ACTION ITEM: Go through the lines below one by one and count those holding the string "dropoff". Give the count alone.
╭──
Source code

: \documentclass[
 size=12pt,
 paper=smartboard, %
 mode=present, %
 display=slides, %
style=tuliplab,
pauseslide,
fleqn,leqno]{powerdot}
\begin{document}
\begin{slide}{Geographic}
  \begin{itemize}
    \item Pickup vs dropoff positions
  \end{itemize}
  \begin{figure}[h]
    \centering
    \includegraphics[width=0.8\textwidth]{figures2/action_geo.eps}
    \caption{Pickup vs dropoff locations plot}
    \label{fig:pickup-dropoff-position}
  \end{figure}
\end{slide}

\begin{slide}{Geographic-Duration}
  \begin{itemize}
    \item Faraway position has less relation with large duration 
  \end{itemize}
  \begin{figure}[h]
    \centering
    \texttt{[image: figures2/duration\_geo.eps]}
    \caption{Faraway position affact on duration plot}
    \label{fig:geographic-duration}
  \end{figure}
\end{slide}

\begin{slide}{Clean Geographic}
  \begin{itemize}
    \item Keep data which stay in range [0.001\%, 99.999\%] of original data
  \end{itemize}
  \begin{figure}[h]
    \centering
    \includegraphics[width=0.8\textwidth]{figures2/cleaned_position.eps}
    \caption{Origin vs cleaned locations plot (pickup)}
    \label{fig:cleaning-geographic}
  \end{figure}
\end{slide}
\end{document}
╰──
TASK SOLUTION: 3